Exercise input section start

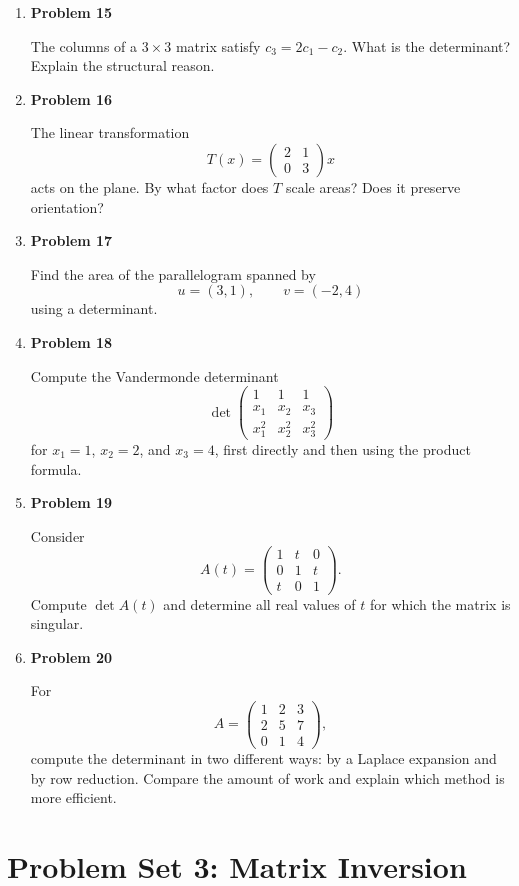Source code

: \begin{enumerate}
\item \textbf{Problem 15}\par
The columns of a \(3\times3\) matrix satisfy \(c_3=2c_1-c_2\). What is the determinant? Explain the structural reason.

\item \textbf{Problem 16}\par
The linear transformation
\[
T(x)=
\begin{pmatrix}
2&1\\
0&3
\end{pmatrix}x
\]
acts on the plane. By what factor does \(T\) scale areas? Does it preserve orientation?

\item \textbf{Problem 17}\par
Find the area of the parallelogram spanned by
\[
u=(3,1),
\qquad
v=(-2,4)
\]
using a determinant.

\item \textbf{Problem 18}\par
Compute the Vandermonde determinant
\[
\det\begin{pmatrix}
1&1&1\\
x_1&x_2&x_3\\
x_1^2&x_2^2&x_3^2
\end{pmatrix}
\]
for \(x_1=1\), \(x_2=2\), and \(x_3=4\), first directly and then using the product formula.

\item \textbf{Problem 19}\par
Consider
\[
A(t)=\begin{pmatrix}
1&t&0\\
0&1&t\\
t&0&1
\end{pmatrix}.
\]
Compute \(\det A(t)\) and determine all real values of \(t\) for which the matrix is singular.

\item \textbf{Problem 20}\par
For
\[
A=\begin{pmatrix}
1&2&3\\
2&5&7\\
0&1&4
\end{pmatrix},
\]
compute the determinant in two different ways: by a Laplace expansion and by row reduction. Compare the amount of work and explain which method is more efficient.
\end{enumerate}

\section{Problem Set 3: Matrix Inversion}


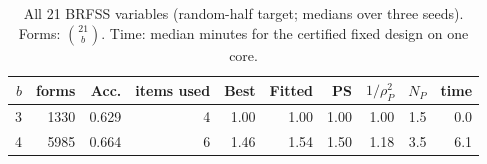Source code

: \begin{table}[h]
\centering
\caption{All 21 BRFSS variables (random-half target; medians over three seeds). Forms: $\binom{21}b$. Time: median minutes for the certified fixed design on one core.}
\label{tab:scale}
\small
\begin{tabular}{rrrrrrrrrr}
\toprule
$b$ & forms & Acc. & items used & Best & Fitted & PS & $1/\rho_P^2$ & $N_P$ & time \\
\midrule
3 & 1330 & 0.629 & 4 & 1.00 & 1.00 & 1.00 & 1.00 & 1.5 & 0.0 \\
4 & 5985 & 0.664 & 6 & 1.46 & 1.54 & 1.50 & 1.18 & 3.5 & 6.1 \\
\bottomrule
\end{tabular}
\end{table}
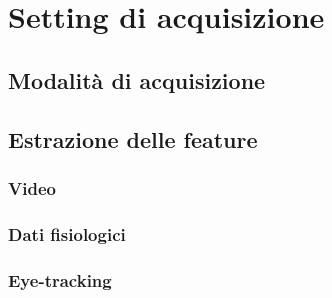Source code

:\chapter{Setting di acquisizione}

\section{Modalità di acquisizione}

\section{Estrazione delle feature}
\subsection{Video}
\subsection{Dati fisiologici}
\subsection{Eye-tracking}

\clearpage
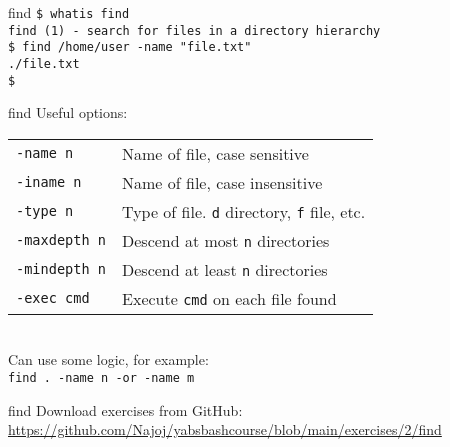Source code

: \documentclass{beamer}
\let\tt\texttt
\begin{document}
\begin{frame}{find}
        \tt{\$ whatis find}\\
        \tt{find (1)  - search for files in a directory hierarchy}\\
        \tt{\$ find /home/user -name "file.txt"} \\
        \tt{./file.txt} \\
        \tt{\$ } \\
\end{frame}

\begin{frame}{find}
        Useful options:\\
        \begin{tabular}{| l | l}
                \hline
                \tt{-name n}     &   Name of file, case sensitive \\
                \tt{-iname n}    &   Name of file, case insensitive \\
                \tt{-type n}     &   Type of file. \tt{d} directory, \tt{f} file, etc. \\
                \tt{-maxdepth n} &   Descend at most \tt{n} directories \\
                \tt{-mindepth n} &   Descend at least \tt{n} directories \\
                \tt{-exec cmd }  &   Execute \tt{cmd} on each file found \\
                \hline
        \end{tabular} \\
        \medskip
        Can use some logic, for example: \\
        \tt{find . -name n -or -name m}
\end{frame}

\begin{frame}{find}
        Download exercises from GitHub: \\
        \url{https://github.com/Najoj/yabsbashcourse/blob/main/exercises/2/find}
\end{frame}
\end{document}
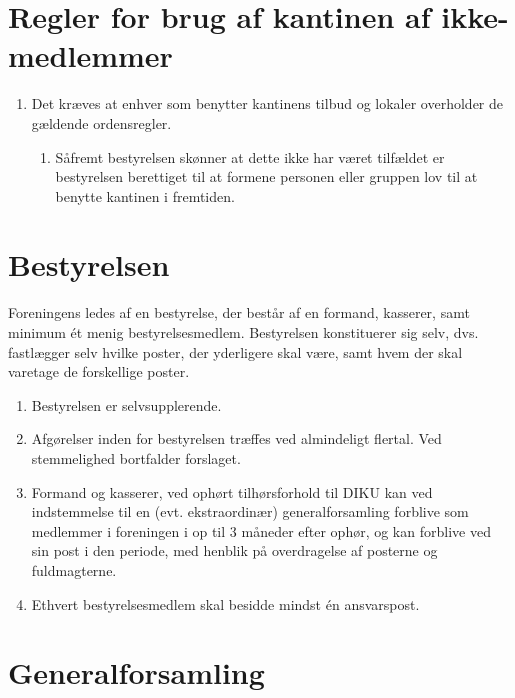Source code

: \documentclass[a4paper, 10pt]{article}
\renewcommand\thesection{\textsection\arabic{section}}
\newenvironment{stykenum}{
  \begin{enumerate}[%
    label=Stk.~\arabic*., ref=\textsection~\theenumi~Stk.~\arabic*, start=1]
}{\end{enumerate}}
\newenvironment{substykenum}{
  \begin{enumerate}[%
          label=Stk.~\arabic{enumi}.\arabic*:,
      ref=\thesection~Stk.~\arabic{enumi}.\arabic*, start=1]
}{\end{enumerate}}
\begin{document}
\section{Regler for brug af kantinen af ikke-medlemmer}

\begin{stykenum}
\item Det kræves at enhver som benytter kantinens tilbud og lokaler
overholder de gældende ordensregler.
\begin{substykenum}
\item Såfremt bestyrelsen skønner at dette ikke har været tilfældet er
bestyrelsen berettiget til at formene personen eller gruppen lov til at benytte
kantinen i fremtiden.
\end{substykenum}
\end{stykenum}

\section{Bestyrelsen}


Foreningens ledes af en bestyrelse, der består af en formand,
kasserer, samt minimum ét menig bestyrelsesmedlem.
Bestyrelsen konstituerer sig selv, dvs. fastlægger selv hvilke poster,
der yderligere skal være, samt hvem der skal varetage de forskellige
poster.

\begin{stykenum}

\item Bestyrelsen er selvsupplerende.

\item Afgørelser inden for bestyrelsen træffes ved almindeligt flertal.
Ved stemmelighed bortfalder forslaget.



\item Formand og kasserer, ved ophørt tilhørsforhold til DIKU kan ved
indstemmelse til en (evt. ekstraordinær) generalforsamling forblive
som medlemmer i foreningen i op til 3 måneder efter ophør, og kan
forblive ved sin post i den periode, med henblik på overdragelse af
posterne og fuldmagterne.

\item Ethvert bestyrelsesmedlem skal besidde mindst én ansvarspost.

\end{stykenum}

\section{Generalforsamling}
\end{document}
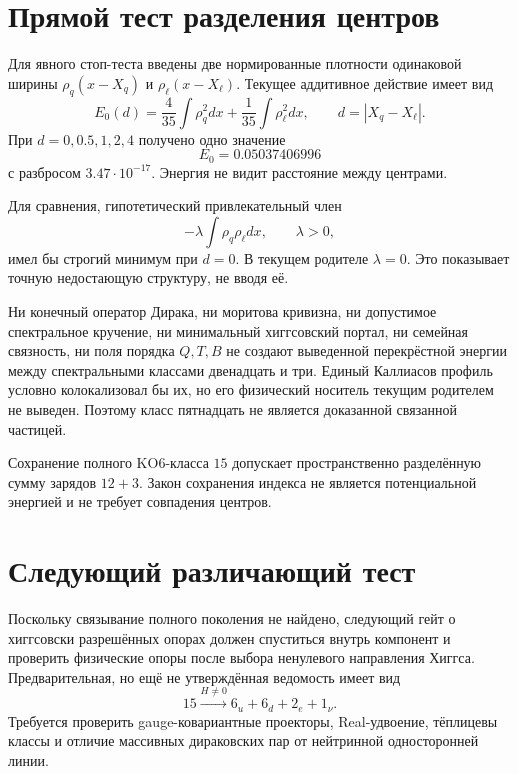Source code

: \section{Прямой тест разделения центров}

Для явного стоп-теста введены две нормированные плотности одинаковой
ширины $\rho_q(x-X_q)$ и $\rho_\ell(x-X_\ell)$. Текущее аддитивное
действие имеет вид
\begin{equation}
 E_0(d)=\frac4{35}\int\rho_q^2dx
       +\frac1{35}\int\rho_\ell^2dx,
 \qquad
 d=|X_q-X_\ell|.
\end{equation}
При $d=0,0.5,1,2,4$ получено одно значение
\begin{equation}
 E_0=0.05037406996
\end{equation}
с разбросом $3.47\cdot10^{-17}$. Энергия не видит расстояние между
центрами.

Для сравнения, гипотетический привлекательный член
\begin{equation}
 -\lambda\int\rho_q\rho_\ell dx,
 \qquad \lambda>0,
\end{equation}
имел бы строгий минимум при $d=0$. В текущем родителе
$\lambda=0$. Это показывает точную недостающую структуру, не вводя её.

\begin{theorem}
Ни конечный оператор Дирака, ни моритова кривизна, ни допустимое
спектральное кручение, ни минимальный хиггсовский портал, ни семейная
связность, ни поля порядка $Q,T,B$ не создают выведенной перекрёстной
энергии между спектральными классами двенадцать и три. Единый
Каллиасов профиль условно колокализовал бы их, но его физический носитель
текущим родителем не выведен. Поэтому класс пятнадцать не является
доказанной связанной частицей.
\end{theorem}

\begin{remark}
Сохранение полного KO6-класса $15$ допускает пространственно разделённую
сумму зарядов $12+3$. Закон сохранения индекса не является потенциальной
энергией и не требует совпадения центров.
\end{remark}

\section{Следующий различающий тест}

Поскольку связывание полного поколения не найдено, следующий гейт о
хиггсовски разрешённых опорах должен спуститься внутрь компонент и
проверить физические опоры после
выбора ненулевого направления Хиггса. Предварительная, но ещё не
утверждённая ведомость имеет вид
\begin{equation}
 15\stackrel{H\neq0}{\longrightarrow}6_u+6_d+2_e+1_\nu.
\end{equation}
Требуется проверить gauge-ковариантные проекторы, Real-удвоение,
тёплицевы классы и отличие массивных дираковских пар от нейтринной
односторонней линии.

Exercise input section end

▶ _Assignment_: Transcribe all of the records above character for character. Exclude the pictures.

▶ _Answer for this exercise_:
Source code

: \begin{enumerate}
\item \textbf{Problem 15}\par
The columns of a \(3\times3\) matrix satisfy \(c_3=2c_1-c_2\). What is the determinant? Explain the structural reason.

\item \textbf{Problem 16}\par
The linear transformation
\[
T(x)=
\begin{pmatrix}
2&1\\
0&3
\end{pmatrix}x
\]
acts on the plane. By what factor does \(T\) scale areas? Does it preserve orientation?

\item \textbf{Problem 17}\par
Find the area of the parallelogram spanned by
\[
u=(3,1),
\qquad
v=(-2,4)
\]
using a determinant.

\item \textbf{Problem 18}\par
Compute the Vandermonde determinant
\[
\det\begin{pmatrix}
1&1&1\\
x_1&x_2&x_3\\
x_1^2&x_2^2&x_3^2
\end{pmatrix}
\]
for \(x_1=1\), \(x_2=2\), and \(x_3=4\), first directly and then using the product formula.

\item \textbf{Problem 19}\par
Consider
\[
A(t)=\begin{pmatrix}
1&t&0\\
0&1&t\\
t&0&1
\end{pmatrix}.
\]
Compute \(\det A(t)\) and determine all real values of \(t\) for which the matrix is singular.

\item \textbf{Problem 20}\par
For
\[
A=\begin{pmatrix}
1&2&3\\
2&5&7\\
0&1&4
\end{pmatrix},
\]
compute the determinant in two different ways: by a Laplace expansion and by row reduction. Compare the amount of work and explain which method is more efficient.
\end{enumerate}

\section{Problem Set 3: Matrix Inversion}


Source code

: \begin{table}[h]
\centering
\caption{All 21 BRFSS variables (random-half target; medians over three seeds). Forms: $\binom{21}b$. Time: median minutes for the certified fixed design on one core.}
\label{tab:scale}
\small
\begin{tabular}{rrrrrrrrrr}
\toprule
$b$ & forms & Acc. & items used & Best & Fitted & PS & $1/\rho_P^2$ & $N_P$ & time \\
\midrule
3 & 1330 & 0.629 & 4 & 1.00 & 1.00 & 1.00 & 1.00 & 1.5 & 0.0 \\
4 & 5985 & 0.664 & 6 & 1.46 & 1.54 & 1.50 & 1.18 & 3.5 & 6.1 \\
\bottomrule
\end{tabular}
\end{table}
Source code

:\chapter{Setting di acquisizione}

\section{Modalità di acquisizione}

\section{Estrazione delle feature}
\subsection{Video}
\subsection{Dati fisiologici}
\subsection{Eye-tracking}

\clearpage
Source code

: \documentclass{beamer}
\let\tt\texttt
\begin{document}
\begin{frame}{find}
        \tt{\$ whatis find}\\
        \tt{find (1)  - search for files in a directory hierarchy}\\
        \tt{\$ find /home/user -name "file.txt"} \\
        \tt{./file.txt} \\
        \tt{\$ } \\
\end{frame}

\begin{frame}{find}
        Useful options:\\
        \begin{tabular}{| l | l}
                \hline
                \tt{-name n}     &   Name of file, case sensitive \\
                \tt{-iname n}    &   Name of file, case insensitive \\
                \tt{-type n}     &   Type of file. \tt{d} directory, \tt{f} file, etc. \\
                \tt{-maxdepth n} &   Descend at most \tt{n} directories \\
                \tt{-mindepth n} &   Descend at least \tt{n} directories \\
                \tt{-exec cmd }  &   Execute \tt{cmd} on each file found \\
                \hline
        \end{tabular} \\
        \medskip
        Can use some logic, for example: \\
        \tt{find . -name n -or -name m}
\end{frame}

\begin{frame}{find}
        Download exercises from GitHub: \\
        \url{https://github.com/Najoj/yabsbashcourse/blob/main/exercises/2/find}
\end{frame}
\end{document}
Source code

: \documentclass[a4paper, 10pt]{article}
\renewcommand\thesection{\textsection\arabic{section}}
\newenvironment{stykenum}{
  \begin{enumerate}[%
    label=Stk.~\arabic*., ref=\textsection~\theenumi~Stk.~\arabic*, start=1]
}{\end{enumerate}}
\newenvironment{substykenum}{
  \begin{enumerate}[%
          label=Stk.~\arabic{enumi}.\arabic*:,
      ref=\thesection~Stk.~\arabic{enumi}.\arabic*, start=1]
}{\end{enumerate}}
\begin{document}
\section{Regler for brug af kantinen af ikke-medlemmer}

\begin{stykenum}
\item Det kræves at enhver som benytter kantinens tilbud og lokaler
overholder de gældende ordensregler.
\begin{substykenum}
\item Såfremt bestyrelsen skønner at dette ikke har været tilfældet er
bestyrelsen berettiget til at formene personen eller gruppen lov til at benytte
kantinen i fremtiden.
\end{substykenum}
\end{stykenum}

\section{Bestyrelsen}


Foreningens ledes af en bestyrelse, der består af en formand,
kasserer, samt minimum ét menig bestyrelsesmedlem.
Bestyrelsen konstituerer sig selv, dvs. fastlægger selv hvilke poster,
der yderligere skal være, samt hvem der skal varetage de forskellige
poster.

\begin{stykenum}

\item Bestyrelsen er selvsupplerende.

\item Afgørelser inden for bestyrelsen træffes ved almindeligt flertal.
Ved stemmelighed bortfalder forslaget.



\item Formand og kasserer, ved ophørt tilhørsforhold til DIKU kan ved
indstemmelse til en (evt. ekstraordinær) generalforsamling forblive
som medlemmer i foreningen i op til 3 måneder efter ophør, og kan
forblive ved sin post i den periode, med henblik på overdragelse af
posterne og fuldmagterne.

\item Ethvert bestyrelsesmedlem skal besidde mindst én ansvarspost.

\end{stykenum}

\section{Generalforsamling}
\end{document}
Source code

: \section{Прямой тест разделения центров}

Для явного стоп-теста введены две нормированные плотности одинаковой
ширины $\rho_q(x-X_q)$ и $\rho_\ell(x-X_\ell)$. Текущее аддитивное
действие имеет вид
\begin{equation}
 E_0(d)=\frac4{35}\int\rho_q^2dx
       +\frac1{35}\int\rho_\ell^2dx,
 \qquad
 d=|X_q-X_\ell|.
\end{equation}
При $d=0,0.5,1,2,4$ получено одно значение
\begin{equation}
 E_0=0.05037406996
\end{equation}
с разбросом $3.47\cdot10^{-17}$. Энергия не видит расстояние между
центрами.

Для сравнения, гипотетический привлекательный член
\begin{equation}
 -\lambda\int\rho_q\rho_\ell dx,
 \qquad \lambda>0,
\end{equation}
имел бы строгий минимум при $d=0$. В текущем родителе
$\lambda=0$. Это показывает точную недостающую структуру, не вводя её.

\begin{theorem}
Ни конечный оператор Дирака, ни моритова кривизна, ни допустимое
спектральное кручение, ни минимальный хиггсовский портал, ни семейная
связность, ни поля порядка $Q,T,B$ не создают выведенной перекрёстной
энергии между спектральными классами двенадцать и три. Единый
Каллиасов профиль условно колокализовал бы их, но его физический носитель
текущим родителем не выведен. Поэтому класс пятнадцать не является
доказанной связанной частицей.
\end{theorem}

\begin{remark}
Сохранение полного KO6-класса $15$ допускает пространственно разделённую
сумму зарядов $12+3$. Закон сохранения индекса не является потенциальной
энергией и не требует совпадения центров.
\end{remark}

\section{Следующий различающий тест}

Поскольку связывание полного поколения не найдено, следующий гейт о
хиггсовски разрешённых опорах должен спуститься внутрь компонент и
проверить физические опоры после
выбора ненулевого направления Хиггса. Предварительная, но ещё не
утверждённая ведомость имеет вид
\begin{equation}
 15\stackrel{H\neq0}{\longrightarrow}6_u+6_d+2_e+1_\nu.
\end{equation}
Требуется проверить gauge-ковариантные проекторы, Real-удвоение,
тёплицевы классы и отличие массивных дираковских пар от нейтринной
односторонней линии.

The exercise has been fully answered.